Objectives

The learning objectives of this assignment are to:

practice Python programming skills
get familiar with submitting assignments on GitHub Classroom

Setup your environment

You will need to set up an appropriate coding environment on whatever computer you expect to use for this assignment. Minimally, you should install:

If you have not used Git, Python, Numpy, or scikit-learn before, this would be a good time to go through some tutorials:

You can find many other tutorials for these tools online.

Check out a new branch

Before you start editing any code, you will need to create a new branch in your GitHub repository to hold your work. This is the first step of the standard GitHub workflow:

Create a branch
Add commits
Open a Pull Request
Discuss and review your code

In this class, the first three steps are your responsibility; the fourth step is how your instructor will grade your assignment. Note that you must create a branch (you cannot simply commit to master) or you will not be able to create a pull request as required for grading.

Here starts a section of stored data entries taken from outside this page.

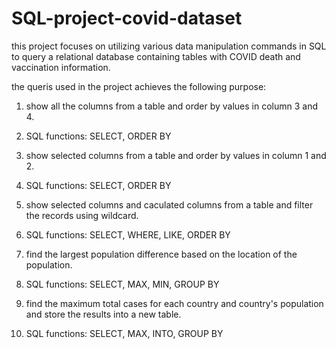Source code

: # SQL-project-covid-dataset

this project focuses on utilizing various data manipulation commands in SQL to query a relational database containing tables with COVID death and vaccination information.

the queris used in the project achieves the following purpose:
1. show all the columns from a table and order by values in column 3 and 4. 
2. SQL functions: SELECT, ORDER BY

3. show selected columns from a table and order by values in column 1 and 2. 
4. SQL functions: SELECT, ORDER BY

5. show selected columns and caculated columns from a table and filter the records using wildcard. 
6. SQL functions: SELECT, WHERE, LIKE, ORDER BY

7. find the largest population difference based on the location of the population. 
8. SQL functions: SELECT, MAX, MIN, GROUP BY

9. find the maximum total cases for each country and country's population and store the results into a new table. 
10. SQL functions: SELECT, MAX, INTO, GROUP BY
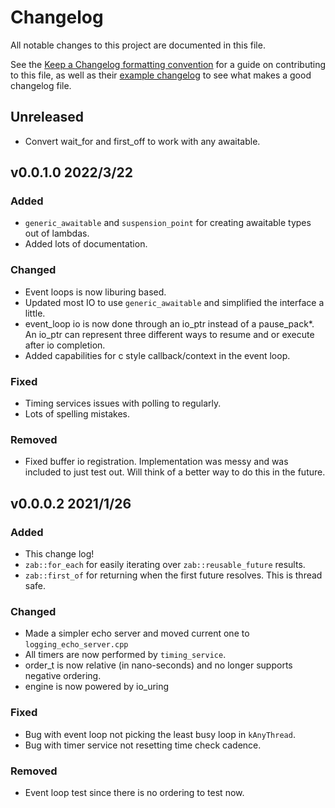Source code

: # Changelog

All notable changes to this project are documented in this file.

See the [Keep a Changelog formatting convention](https://keepachangelog.com/en/1.0.0/) for a guide on contributing to this file, as well as their [example changelog](https://github.com/olivierlacan/keep-a-changelog/blob/master/CHANGELOG.md) to see what makes a good changelog file.

## Unreleased
-  Convert wait_for and first_off to work with any awaitable.
## v0.0.1.0 2022/3/22
### Added

- `generic_awaitable` and `suspension_point` for creating awaitable types out of lambdas. 
- Added lots of documentation.

### Changed
- Event loops is now liburing based.
- Updated most IO to use `generic_awaitable` and simplified the interface a little.
- event_loop io is now done through an io_ptr instead of a pause_pack*. An io_ptr can represent three different ways to resume and or execute after io completion.
- Added capabilities for c style callback/context in the event loop.

### Fixed
- Timing services issues with polling to regularly. 
- Lots of spelling mistakes.

### Removed
- Fixed buffer io registration. Implementation was messy and was included to just test out. Will think of a better way to do this in the future. 

## v0.0.0.2 2021/1/26

### Added

- This change log!
- `zab::for_each` for easily iterating over `zab::reusable_future` results. 
- `zab::first_of` for returning when the first future resolves. This is thread safe. 

### Changed
- Made a simpler echo server and moved current one to `logging_echo_server.cpp`
- All timers are now performed by `timing_service`.
- order_t is now relative (in nano-seconds) and no longer supports negative ordering.
- engine is now powered by io_uring
### Fixed
- Bug with event loop not picking the least busy loop in `kAnyThread`.
- Bug with timer service not resetting time check cadence. 

### Removed
- Event loop test since there is no ordering to test now.


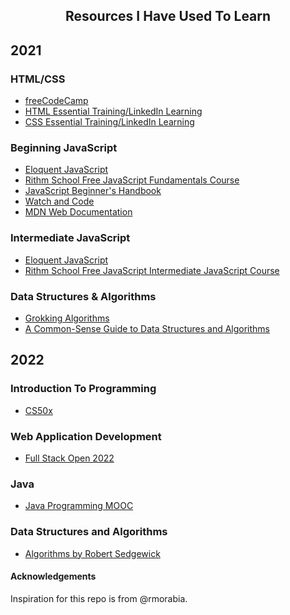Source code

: <div align="center">
  <h2>Resources I Have Used To Learn</h2>
</div>

## 2021
### HTML/CSS
* [freeCodeCamp](https://www.freecodecamp.org/)
* [HTML Essential Training/LinkedIn Learning](https://www.linkedin.com/learning/html-essential-training-4)
* [CSS Essential Training/LinkedIn Learning](https://www.linkedin.com/learning/css-essential-training-3)

### Beginning JavaScript
* [Eloquent JavaScript](https://eloquentjavascript.net/index.html)
* [Rithm School Free JavaScript Fundamentals Course](https://www.rithmschool.com/courses/javascript)
* [JavaScript Beginner's Handbook](https://www.freecodecamp.org/news/the-complete-javascript-handbook-f26b2c71719c/)
* [Watch and Code](https://watchandcode.com/)
* [MDN Web Documentation](https://developer.mozilla.org/en-US/docs/Web/JavaScript)

### Intermediate JavaScript
* [Eloquent JavaScript](https://eloquentjavascript.net/index.html)
* [Rithm School Free JavaScript Intermediate JavaScript Course](https://www.rithmschool.com/courses/intermediate-javascript)

### Data Structures & Algorithms
* [Grokking Algorithms](https://www.manning.com/books/grokking-algorithms)
* [A Common-Sense Guide to Data Structures and Algorithms](https://www.amazon.com/Common-Sense-Guide-Structures-Algorithms-Second/dp/1680507222) 

## 2022
### Introduction To Programming
* [CS50x](https://cs50.harvard.edu/x/2022/)

### Web Application Development
* [Full Stack Open 2022](https://fullstackopen.com/en/)

### Java
* [Java Programming MOOC](https://java-programming.mooc.fi/)

### Data Structures and Algorithms
* [Algorithms by Robert Sedgewick](https://algs4.cs.princeton.edu/home/)

#### Acknowledgements
Inspiration for this repo is from @rmorabia.


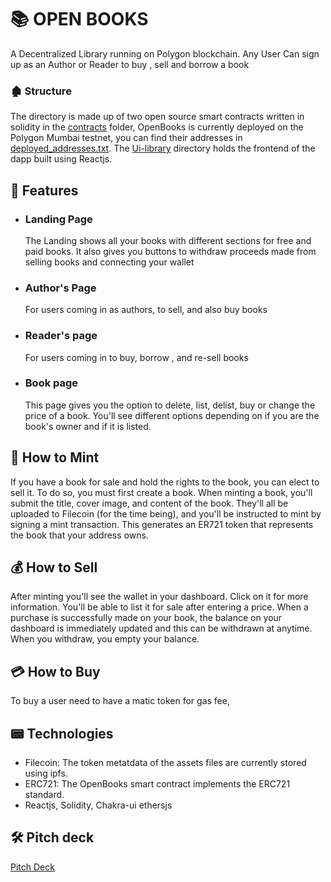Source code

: 
#  📚 OPEN BOOKS
A Decentralized Library  running on Polygon blockchain. Any User Can sign up as an Author or Reader to buy , sell and borrow a book

### 🏚 Structure
The directory is made up of two open source smart contracts written in solidity in the [contracts](https://github.com/Khadeeejah/Decentralized-Library/tree/main/hardhat-tutorial/contracts) folder, OpenBooks is currently deployed on the Polygon Mumbai testnet, you can find their addresses in [deployed_addresses.txt](). 
The [Ui-library](https://github.com/Khadeeejah/Decentralized-Library/tree/main/library-ui) directory holds the frontend of the dapp built using Reactjs.

##  🎉 Features
- ### Landing Page
  The Landing shows all your books with different sections for free and paid books. It also gives you buttons to withdraw proceeds made from selling books and connecting your wallet

- ### Author's Page
  For users coming in as authors, to sell, and also buy books
 
- ### Reader's page
  For users coming in to buy, borrow , and re-sell books
  
- ### Book page
  This page gives you the option to delete, list, delist, buy or change the price of a book. You'll see different options depending on if you are the book's owner and if it is listed.
 

## 🔖 How to Mint
If you have a book for sale and hold the rights to the book, you can elect to sell it. To do so, you must first create a book. When minting a book, you'll submit the title, cover image, and content of the book. They'll all be uploaded to Filecoin (for the time being), and you'll be instructed to mint by signing a mint transaction. This generates an ER721 token that represents the book that your address owns.


## 💰 How to Sell
After minting you'll see the wallet in your dashboard. Click on it for more information. You'll be able to list it for sale after entering a price. When a purchase is successfully made on your book, the balance on your dashboard is immediately updated and this can be withdrawn at anytime. When you withdraw, you empty your balance.

## 💳 How to Buy
To buy a user need to have a matic token for gas fee, 



## 📟 Technologies
- Filecoin: The token metatdata of the assets files are currently stored using ipfs.
- ERC721: The OpenBooks smart contract implements the ERC721 standard.
- Reactjs, Solidity, Chakra-ui ethersjs


## 🛠 Pitch deck
[Pitch Deck](https://docs.google.com/presentation/d/1ZinFCA4vuUHbJYHx6Xo9ivtsvnQ9cMzQZuwfSLcUZLc/edit#slide=id.gd91e1f37e_0_0)



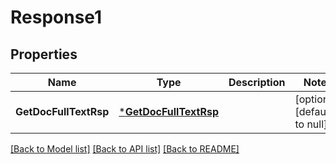 # Response1

## Properties
Name | Type | Description | Notes
------------ | ------------- | ------------- | -------------
**GetDocFullTextRsp** | [***GetDocFullTextRsp**](GetDocFullTextRsp.md) |  | [optional] [default to null]

[[Back to Model list]](../README.md#documentation-for-models) [[Back to API list]](../README.md#documentation-for-api-endpoints) [[Back to README]](../README.md)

First, go to the repository that GitHub Classroom created for you, https://github.com/UA-LING-439-SP19/words-<your-username>, where <your-username> is your GitHub username, and create a branch through the GitHub interface. You may name the branch anything you like.

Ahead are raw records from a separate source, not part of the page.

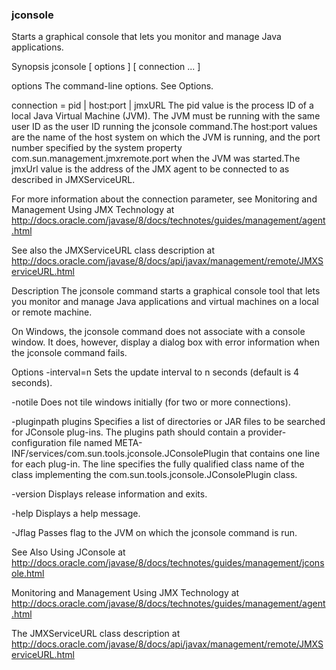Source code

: ### jconsole
Starts a graphical console that lets you monitor and manage Java applications.

Synopsis
jconsole [ options ] [ connection ... ]

options
The command-line options. See Options.

connection = pid | host:port | jmxURL
The pid value is the process ID of a local Java Virtual Machine (JVM). The JVM must be running with the same user ID as the user ID running the jconsole command.The host:port values are the name of the host system on which the JVM is running, and the port number specified by the system property com.sun.management.jmxremote.port when the JVM was started.The jmxUrl value is the address of the JMX agent to be connected to as described in JMXServiceURL.

For more information about the connection parameter, see Monitoring and Management Using JMX Technology at
http://docs.oracle.com/javase/8/docs/technotes/guides/management/agent.html

See also the JMXServiceURL class description at
http://docs.oracle.com/javase/8/docs/api/javax/management/remote/JMXServiceURL.html

Description
The jconsole command starts a graphical console tool that lets you monitor and manage Java applications and virtual machines on a local or remote machine.

On Windows, the jconsole command does not associate with a console window. It does, however, display a dialog box with error information when the jconsole command fails.

Options
-interval=n
Sets the update interval to n seconds (default is 4 seconds).

-notile
Does not tile windows initially (for two or more connections).

-pluginpath plugins
Specifies a list of directories or JAR files to be searched for JConsole plug-ins. The plugins path should contain a provider-configuration file named META-INF/services/com.sun.tools.jconsole.JConsolePlugin that contains one line for each plug-in. The line specifies the fully qualified class name of the class implementing the com.sun.tools.jconsole.JConsolePlugin class.

-version
Displays release information and exits.

-help
Displays a help message.

-Jflag
Passes flag to the JVM on which the jconsole command is run.

See Also
Using JConsole at
http://docs.oracle.com/javase/8/docs/technotes/guides/management/jconsole.html

Monitoring and Management Using JMX Technology at
http://docs.oracle.com/javase/8/docs/technotes/guides/management/agent.html

The JMXServiceURL class description at
http://docs.oracle.com/javase/8/docs/api/javax/management/remote/JMXServiceURL.html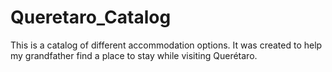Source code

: # Queretaro_Catalog
This is a catalog of different accommodation options. It was created to help my grandfather find a place to stay while visiting Querétaro.
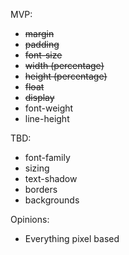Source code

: MVP:

- ~~margin~~
- ~~padding~~
- ~~font-size~~
- ~~width (percentage)~~
- ~~height (percentage)~~
- ~~float~~
- ~~display~~
- font-weight
- line-height

TBD:

- font-family
- sizing
- text-shadow
- borders
- backgrounds

Opinions:

- Everything pixel based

Then, clone the repository to your local machine and checkout the branch you just created:

git clone -b <branch> https://github.com/UA-LING-439-SP19/words-<your-username>.git

where <branch> is whatever you named your branch. You are now ready to begin working on the assignment.

Write your code

You will implement a module-level method, most_common, and a few methods of a class, WordVectors. A template has been provided for you in the file words.py. In the template, each method has only a documentation string, with no code in the body of the method yet. For example, the most_common method looks like:

def most_common(word_pos_path: Text,
                word_regex=".*",
                pos_regex=".*",
                n=10) -> List[Tuple[Text, int]]:
    """Finds the most common words and/or parts of speech in a file.

    :param word_pos_path: The path of a file containing part-of-speech tagged
    text. The file should be formatted as a sequence of tokens separated by
    whitespace. Each token should be a word and a part-of-speech tag, separated
    by a slash. For example: "The/at Hartsfield/np home/nr is/bez at/in 637/cd
    E./np Pelham/np Rd./nn-tl Aj/nn ./."

    :param word_regex: If None, do not include words in the output. If a regular
    expression string, all words included in the output must match the regular
    expression.

    :param pos_regex: If None, do not include part-of-speech tags in the output.
    If a regular expression string, all part-of-speech tags included in the
    output must match the regular expression.

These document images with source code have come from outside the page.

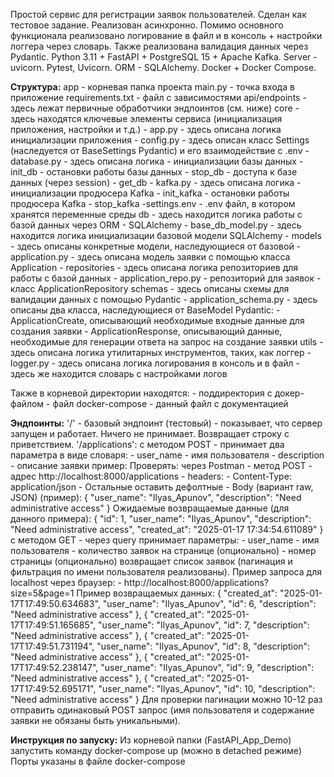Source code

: Простой сервис для регистрации заявок пользователей. Сделан как тестовое задание. Реализован асинхронно.
Помимо основного функционала реализовано логирование в файл и в консоль + настройки логгера через словарь.
Также реализована валидация данных через Pydantic.
Python 3.11 + FastAPI + PostgreSQL 15 + Apache Kafka. Server - uvicorn.
Pytest, Uvicorn. ORM - SQLAlchemy. 
Docker + Docker Compose. 



**Структура:**
app - корневая папка проекта
    main.py - точка входа в приложение
    requirements.txt - файл с зависимостями
    api/endpoints - здесь лежат первичные обработчики эндпоинтов (см. ниже)
    core - здесь находятся ключевые элементы сервиса (инициализация приложения, настройки и т.д.)
        - app.py - здесь описана логика инициализации приложения 
        - config.py - здесь описан класс Settings (наследуется от BaseSettings Pydantic) и его взаимодействие с .env
        - database.py - здесь описана логика
            - инициализации базы данных - init_db
            - остановки работы базы данных - stop_db
            - доступа к базе данных (через session) - get_db 
        - kafka.py - здесь описана логика
            - инициализации продюсера Kafka - init_kafka
            - остановки работы продюсера Kafka - stop_kafka
        -settings.env - .env файл, в котором хранятся переменные среды
    db - здесь находится логика работы с базой данных через ORM - SQLAlchemy
        - base_db_model.py - здесь находится логика инициализации базовой модели SQLAlchemy
        - models - здесь описаны конкретные модели, наследующиеся от базовой
            - application.py - здесь описана модель заявки с помощью класса Application 
        - repositories - здесь описана логика репозиториев для работы с базой данных
            - application_repo.py - репозиторий для заявок - класс ApplicationRepository
    schemas - здесь описаны схемы для валидации данных с помощью Pydantic
        - application_schema.py - здесь описаны два класса, наследующиеся от BaseModel Pydantic:
            - ApplicationCreate, описывающий необходимые входные данные для создания заявки
            - ApplicationResponse, описывающий данные, необходимые для генерации ответа на запрос на создание заявки
    utils - здесь описана логика утилитарных инструментов, таких, как логгер
        - logger.py - здесь описана логика логирования в консоль и в файл
                    - здесь же находится словарь с настройками логов

Также в корневой директории находятся:
    - поддиректория с докер-файлом
    - файл docker-compose
    - данный файл с документацией


**Эндпоинты:** 
'/' - базовый эндпоинт (тестовый) - показывает, что сервер запущен и работает. Ничего не принимает.
      Возвращает строку с приветствием.
'/applications':
    с методом POST - принимает два параметра в виде словаря:
        - user_name - имя пользователя
        - description - описание заявки
    пример:
    Проверять: через Postman
    - метод POST
    - адрес http://localhost:8000/applications
    - headers:
    - Content-Type: application/json
    - Остальные оставить дефолтные
    - Body (вариант raw, JSON) (пример):  {
        "user_name": "Ilyas_Apunov",
        "description": "Need administrative access"
    }
    Ожидаемые возвращаемые данные (для данного примера): {
        "id": 1,
        "user_name": "Ilyas_Apunov",
        "description": "Need administrative access",
        "created_at": "2025-01-17 17:34:54.611089"
    }
    с методом GET - через query принимает параметры:
        - user_name - имя пользователя
        - количество заявок на странице (опционально)
        - номер страницы (опционально)
        возвращает список заявок (пагинация и фильтрация по имени пользователя реализованы).
    Пример запроса для localhost через браузер:
    - http://localhost:8000/applications?size=5&page=1
    Пример возвращаемых данных:
                {
                    "created_at": "2025-01-17T17:49:50.634683",
                    "user_name": "Ilyas_Apunov",
                    "id": 6,
                    "description": "Need administrative access"
                },
                {
                    "created_at": "2025-01-17T17:49:51.165685",
                    "user_name": "Ilyas_Apunov",
                    "id": 7,
                    "description": "Need administrative access"
                },
                {
                    "created_at": "2025-01-17T17:49:51.731194",
                    "user_name": "Ilyas_Apunov",
                    "id": 8,
                    "description": "Need administrative access"
                },
                {
                    "created_at": "2025-01-17T17:49:52.238147",
                    "user_name": "Ilyas_Apunov",
                    "id": 9,
                    "description": "Need administrative access"
                },
                {
                    "created_at": "2025-01-17T17:49:52.695171",
                    "user_name": "Ilyas_Apunov",
                    "id": 10,
                    "description": "Need administrative access"
                }
    Для проверки пагинации можно 10-12 раз отправить одинаковый POST запрос
    (имя пользователя и содержание заявки не обязаны быть уникальными).


**Инструкция по запуску:** 
Из корневой папки (FastAPI_App_Demo) запустить команду docker-compose up
(можно в detached режиме) 
Порты указаны в файле docker-compose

    :param n: The number of most common words and/or parts of speech to return.

    :return: A list of (token, count) tuples for the most frequent words and/or
    parts-of-speech in the file. Note that, depending on word_regex and
    pos_regex (as described above), the returned tokens will contain either
    words, part-of-speech tags, or both.
    """

Right below the documentation string of each method, you should write code to implement the method as it has been defined by the documentation.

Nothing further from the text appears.